Provided information below:

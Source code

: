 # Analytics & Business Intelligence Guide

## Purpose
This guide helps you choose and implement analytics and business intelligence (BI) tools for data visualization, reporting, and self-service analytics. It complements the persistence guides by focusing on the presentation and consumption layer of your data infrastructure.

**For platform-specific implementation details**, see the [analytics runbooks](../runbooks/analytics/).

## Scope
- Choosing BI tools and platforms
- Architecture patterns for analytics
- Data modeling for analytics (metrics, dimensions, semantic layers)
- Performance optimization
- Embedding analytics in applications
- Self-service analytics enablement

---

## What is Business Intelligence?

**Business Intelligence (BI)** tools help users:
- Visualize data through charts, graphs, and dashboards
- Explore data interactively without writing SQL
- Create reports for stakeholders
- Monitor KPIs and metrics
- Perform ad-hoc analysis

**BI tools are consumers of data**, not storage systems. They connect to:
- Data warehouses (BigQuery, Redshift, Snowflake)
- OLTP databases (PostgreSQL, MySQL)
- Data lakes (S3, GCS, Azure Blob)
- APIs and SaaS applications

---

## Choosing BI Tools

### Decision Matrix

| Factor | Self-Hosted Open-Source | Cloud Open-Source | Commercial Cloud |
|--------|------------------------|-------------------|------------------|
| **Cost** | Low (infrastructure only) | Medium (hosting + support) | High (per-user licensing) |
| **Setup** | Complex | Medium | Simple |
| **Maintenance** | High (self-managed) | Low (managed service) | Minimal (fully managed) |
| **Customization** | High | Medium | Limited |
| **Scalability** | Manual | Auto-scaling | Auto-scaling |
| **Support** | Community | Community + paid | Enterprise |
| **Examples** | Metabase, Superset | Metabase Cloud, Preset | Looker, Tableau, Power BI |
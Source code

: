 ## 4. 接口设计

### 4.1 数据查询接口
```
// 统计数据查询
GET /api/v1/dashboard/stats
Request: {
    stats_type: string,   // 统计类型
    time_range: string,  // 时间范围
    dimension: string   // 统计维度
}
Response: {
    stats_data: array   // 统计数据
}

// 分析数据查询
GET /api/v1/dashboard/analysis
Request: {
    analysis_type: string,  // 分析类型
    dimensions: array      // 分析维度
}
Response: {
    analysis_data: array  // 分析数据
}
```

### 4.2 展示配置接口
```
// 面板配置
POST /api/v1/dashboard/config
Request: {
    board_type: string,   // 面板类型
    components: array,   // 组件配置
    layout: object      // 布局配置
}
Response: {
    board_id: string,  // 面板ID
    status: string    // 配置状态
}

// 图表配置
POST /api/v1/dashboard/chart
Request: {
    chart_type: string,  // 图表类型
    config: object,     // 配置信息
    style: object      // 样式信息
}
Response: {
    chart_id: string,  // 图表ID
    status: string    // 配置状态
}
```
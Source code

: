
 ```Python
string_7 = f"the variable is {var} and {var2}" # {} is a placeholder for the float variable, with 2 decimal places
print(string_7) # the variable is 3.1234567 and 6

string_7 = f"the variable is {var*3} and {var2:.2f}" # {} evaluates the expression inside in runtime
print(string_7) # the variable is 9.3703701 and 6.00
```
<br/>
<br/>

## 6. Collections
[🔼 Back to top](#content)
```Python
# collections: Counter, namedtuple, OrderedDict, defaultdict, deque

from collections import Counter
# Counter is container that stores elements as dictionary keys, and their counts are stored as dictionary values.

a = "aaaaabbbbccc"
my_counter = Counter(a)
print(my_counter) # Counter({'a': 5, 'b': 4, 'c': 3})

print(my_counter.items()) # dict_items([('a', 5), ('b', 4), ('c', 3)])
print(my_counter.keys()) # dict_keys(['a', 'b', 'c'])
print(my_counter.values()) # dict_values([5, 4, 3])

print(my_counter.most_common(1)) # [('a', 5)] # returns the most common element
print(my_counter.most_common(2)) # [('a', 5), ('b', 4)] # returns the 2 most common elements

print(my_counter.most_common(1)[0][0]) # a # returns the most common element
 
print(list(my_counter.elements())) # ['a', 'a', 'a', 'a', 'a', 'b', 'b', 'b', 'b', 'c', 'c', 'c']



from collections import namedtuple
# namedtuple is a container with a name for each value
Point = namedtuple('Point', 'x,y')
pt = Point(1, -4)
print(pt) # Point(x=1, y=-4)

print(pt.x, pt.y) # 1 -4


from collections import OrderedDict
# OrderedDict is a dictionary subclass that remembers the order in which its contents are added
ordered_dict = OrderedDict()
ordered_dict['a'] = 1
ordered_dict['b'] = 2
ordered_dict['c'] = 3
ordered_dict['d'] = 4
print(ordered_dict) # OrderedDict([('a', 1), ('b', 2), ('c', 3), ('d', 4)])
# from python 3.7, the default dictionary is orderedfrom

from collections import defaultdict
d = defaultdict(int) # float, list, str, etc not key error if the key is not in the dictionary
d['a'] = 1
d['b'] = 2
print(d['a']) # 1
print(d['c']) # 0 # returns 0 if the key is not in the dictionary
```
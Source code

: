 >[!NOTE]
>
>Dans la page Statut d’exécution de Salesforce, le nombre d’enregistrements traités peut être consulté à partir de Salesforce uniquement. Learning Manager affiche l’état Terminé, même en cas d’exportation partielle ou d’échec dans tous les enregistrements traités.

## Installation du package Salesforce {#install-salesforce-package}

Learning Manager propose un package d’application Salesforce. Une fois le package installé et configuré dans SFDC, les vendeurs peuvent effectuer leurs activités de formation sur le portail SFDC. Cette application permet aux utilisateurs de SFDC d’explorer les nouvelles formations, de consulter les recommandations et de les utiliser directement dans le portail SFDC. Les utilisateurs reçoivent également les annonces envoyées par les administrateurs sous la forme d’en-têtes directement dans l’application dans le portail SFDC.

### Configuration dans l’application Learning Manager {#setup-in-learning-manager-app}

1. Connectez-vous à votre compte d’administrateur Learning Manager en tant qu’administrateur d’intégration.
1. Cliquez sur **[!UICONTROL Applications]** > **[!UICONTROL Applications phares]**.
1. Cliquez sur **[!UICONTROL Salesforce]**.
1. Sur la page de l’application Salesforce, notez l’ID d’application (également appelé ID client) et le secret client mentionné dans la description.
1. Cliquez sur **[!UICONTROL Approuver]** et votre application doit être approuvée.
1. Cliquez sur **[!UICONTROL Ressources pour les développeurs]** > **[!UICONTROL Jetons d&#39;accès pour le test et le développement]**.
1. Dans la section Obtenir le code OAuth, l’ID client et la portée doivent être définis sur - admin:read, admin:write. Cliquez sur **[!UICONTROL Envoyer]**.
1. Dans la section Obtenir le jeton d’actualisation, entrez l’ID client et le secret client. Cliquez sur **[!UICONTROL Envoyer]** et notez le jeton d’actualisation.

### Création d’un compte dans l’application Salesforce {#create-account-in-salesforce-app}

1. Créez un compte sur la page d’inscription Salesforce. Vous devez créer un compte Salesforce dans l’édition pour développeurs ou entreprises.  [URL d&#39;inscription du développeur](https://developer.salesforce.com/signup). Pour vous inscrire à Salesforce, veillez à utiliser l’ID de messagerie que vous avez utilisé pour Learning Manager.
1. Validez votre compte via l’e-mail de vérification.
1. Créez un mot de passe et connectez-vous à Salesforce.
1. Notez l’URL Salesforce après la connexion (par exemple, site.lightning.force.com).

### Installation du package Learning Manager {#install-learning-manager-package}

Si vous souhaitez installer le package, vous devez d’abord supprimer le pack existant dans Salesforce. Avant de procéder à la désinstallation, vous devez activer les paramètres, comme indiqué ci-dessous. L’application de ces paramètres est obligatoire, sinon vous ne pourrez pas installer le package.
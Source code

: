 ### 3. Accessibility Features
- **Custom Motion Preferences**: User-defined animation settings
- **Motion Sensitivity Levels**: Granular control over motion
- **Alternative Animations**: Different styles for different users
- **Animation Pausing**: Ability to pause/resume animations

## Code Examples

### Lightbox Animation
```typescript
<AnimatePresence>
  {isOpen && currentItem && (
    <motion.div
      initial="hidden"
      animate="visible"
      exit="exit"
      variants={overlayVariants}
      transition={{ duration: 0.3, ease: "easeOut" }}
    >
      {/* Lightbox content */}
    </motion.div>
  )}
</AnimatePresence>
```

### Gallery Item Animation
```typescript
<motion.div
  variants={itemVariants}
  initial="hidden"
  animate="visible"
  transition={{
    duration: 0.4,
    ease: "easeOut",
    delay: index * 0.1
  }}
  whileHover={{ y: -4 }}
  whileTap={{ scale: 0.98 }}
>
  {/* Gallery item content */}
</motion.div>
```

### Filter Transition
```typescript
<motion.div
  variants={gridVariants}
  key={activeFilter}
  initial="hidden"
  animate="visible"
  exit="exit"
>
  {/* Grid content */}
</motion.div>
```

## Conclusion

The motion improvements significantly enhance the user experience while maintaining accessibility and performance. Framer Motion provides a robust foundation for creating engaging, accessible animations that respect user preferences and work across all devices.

End of Provided information.

What the exercise asks: Filter the records above for the string "Envoyer" and copy each matching line.

Result of the task:
1. Dans la section Obtenir le code OAuth, l’ID client et la portée doivent être définis sur - admin:read, admin:write. Cliquez sur **[!UICONTROL Envoyer]**.
1. Dans la section Obtenir le jeton d’actualisation, entrez l’ID client et le secret client. Cliquez sur **[!UICONTROL Envoyer]** et notez le jeton d’actualisation.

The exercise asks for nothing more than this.